Hedges' g
A standardised mean-difference effect size that adjusts Cohen's d for small-sample upward bias. Hedges (1981) showed that the standard d-style estimator is biased upward in small samples and derived a correction factor, often written J(df), that approaches 1 as sample size grows. Hedges' g is computed as g = J × d, where J ≈ 1 − 3 / (4·df − 1) for the two-sample case.
Why the Correction Matters
The bias is small once total sample size exceeds roughly 50 but becomes non-trivial at sizes typical of classroom studies. Cohen's d in a study with two groups of fifteen learners can overstate the population effect by several percent — large enough to nudge a result across conventional thresholds. Because the correction factor is multiplicative and always less than 1, g is always slightly smaller in absolute value than the corresponding d.
Standard in Meta-Analysis
Meta-analyses in applied linguistics typically prefer Hedges' g as the input metric. Its small-sample correction makes pooled estimates less sensitive to the size of any single study, and modern meta-analytic software (metafor, Comprehensive Meta-Analysis, psychmeta) computes g and its sampling variance directly from group means, SDs, and sample sizes. Plonsky and Oswald's (2014) L2 benchmarks for d apply, in practice, equally to g once samples are reasonably sized, and reviews routinely treat the two metrics as interchangeable for interpretive purposes while recommending g for computation.
Reporting
A g value should be reported with sample sizes, the SD denominator used (pooled, control, or other), and a Confidence Interval. Where original studies report only d, g can be back-computed from d and df without re-accessing raw data, which is the usual route in retrospective syntheses.
References
- Hedges, L. V. (1981). Distribution theory for Glass's estimator of effect size and related estimators. Journal of Educational Statistics, 6(2), 107–128.

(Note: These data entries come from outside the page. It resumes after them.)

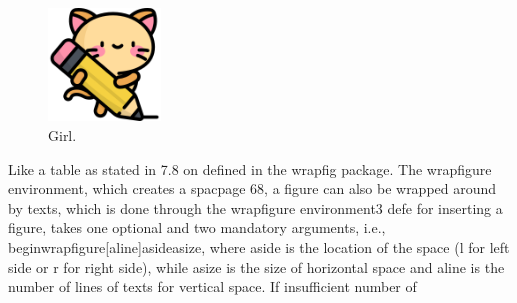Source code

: \documentclass[12pt]{article}
\begin{document}
\begin{figure} %
    \includegraphics[width=3.0cm]{kitty.png}
    \caption{Girl.}
    \label{girl}
    \end{figure}
    Like a table as stated in 7.8 on defined in the
wrapfig package. The wrapfigure environment, which creates a spacpage 68, a figure can also be wrapped around
by texts, which is done through the wrapfigure environment3 defe for
inserting a figure, takes one optional and two mandatory arguments, i.e.,
begin{wrapfigure}[aline]{aside}{asize}, where aside is the location of the space
(l for left side or r for right side), while asize is the size of horizontal space and
aline is the number of lines of texts for vertical space. If insufficient number of
\end{document}
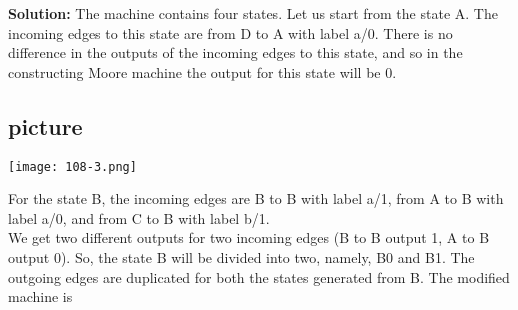 \documentclass[8pt]{beamer}
\begin{document}
\begin{frame}
\textbf{Solution:} The machine contains four states. Let us start from the state A. The incoming
edges to this state are from D to A with label a/0. There is no difference in the outputs of the
incoming edges to this state, and so in the constructing Moore machine the output for this
state will be 0.\\

\vspace*{0.1cm}
\begin{center}
\section{picture}
\texttt{[image: 108-3.png]}
\end{center}

\small{
For the state B, the incoming edges are B to B with label a/1, from A to B with label a/0, and from
C to B with label b/1.\\
\hspace*{0.5cm} We get two different outputs for two incoming edges (B to B output 1, A to B output 0). So, the
state B will be divided into two, namely, B0 and B1. The outgoing edges are duplicated for both
the states generated from B. The modified machine is}\\
\end{frame}
\end{document}
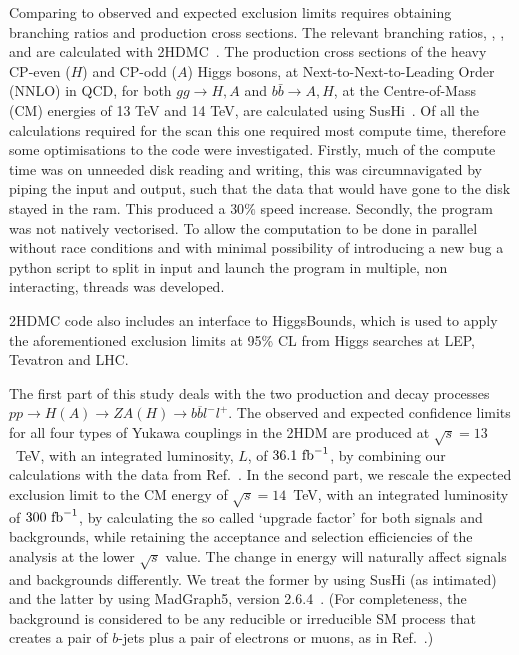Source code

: Comparing to observed and expected exclusion limits requires obtaining branching ratios and production cross sections.
The relevant branching ratios, \AZH{}, \HZA{}, \Abb{} and \Hbb{} are calculated with 2HDMC~\cite{Eriksson20102HDMC}.
The production cross sections of the heavy CP-even ($H$) and CP-odd ($A$) Higgs bosons,
at Next-to-Next-to-Leading Order (NNLO) in QCD, 
for both $gg\to H,A$ and $b\bar b\to A,H$, at the Centre-of-Mass (CM) energies of 13 TeV and 14 TeV,
are calculated using SusHi~\cite{Harlander2013SusHi, Harlander2017Bento, Harlander2002nexttonext, Harlander:2003ai}. 
Of all the calculations required for the scan this one required most compute time,
therefore some optimisations to the code were investigated.
Firstly, much of the compute time was on unneeded disk reading and writing,
this was circumnavigated by piping the input and output,
such that the data that would have gone to the disk stayed in the ram.
This produced a \(30\%\) speed increase.
Secondly, the program was not natively vectorised.
To allow the computation to be done in parallel without race conditions
and with minimal possibility of introducing a new bug
a python script to split in input and launch the program in multiple,
non interacting, threads was developed.

2HDMC code also includes an interface to HiggsBounds, which is used to apply the aforementioned exclusion limits at 95\% CL from Higgs searches at LEP, Tevatron and LHC.

The first part of this study deals with the two production and decay processes \(pp \rightarrow H(A) \rightarrow ZA(H)\rightarrow b\overline{b}l^{-}l^{+}\).
The observed and expected confidence limits for all four types of Yukawa couplings in the 2HDM are produced at \(\sqrt{s}=13\)~TeV, with an integrated luminosity, $L$, of \(36.1~{\rm fb}^{-1}\),
by combining our calculations with the data from Ref.~\cite{Aaboud2018AZHbbll}. 
In the second part, we rescale the expected exclusion limit to the CM energy of \(\sqrt{s}=14\)~TeV,
with an integrated luminosity of \(300~{\rm fb}^{-1}\), by calculating the so called `upgrade factor' for both signals and backgrounds, while retaining the acceptance and selection efficiencies of the analysis at the lower $\sqrt s$ value. The change in energy will naturally affect signals and backgrounds differently. We treat the former by using SusHi (as intimated) and the latter by  using {MadGraph5, version 2.6.4}~\cite{alwall_madgraph2011}. (For completeness, the
 background is considered to be any reducible or irreducible SM process that creates a pair of $b$-jets plus a pair of electrons or muons, as in Ref.~\cite{Aaboud2018AZHbbll}.)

- Cohen, J. (1988). Statistical Power Analysis for the Behavioral Sciences (2nd ed.). Hillsdale, NJ: Lawrence Erlbaum Associates.
- Plonsky, L., & Oswald, F. L. (2014). How big is "big"? Interpreting effect sizes in L2 research. Language Learning, 64(4), 878–912.
- Borenstein, M., Hedges, L. V., Higgins, J. P. T., & Rothstein, H. R. (2009). Introduction to Meta-Analysis. Chichester: Wiley.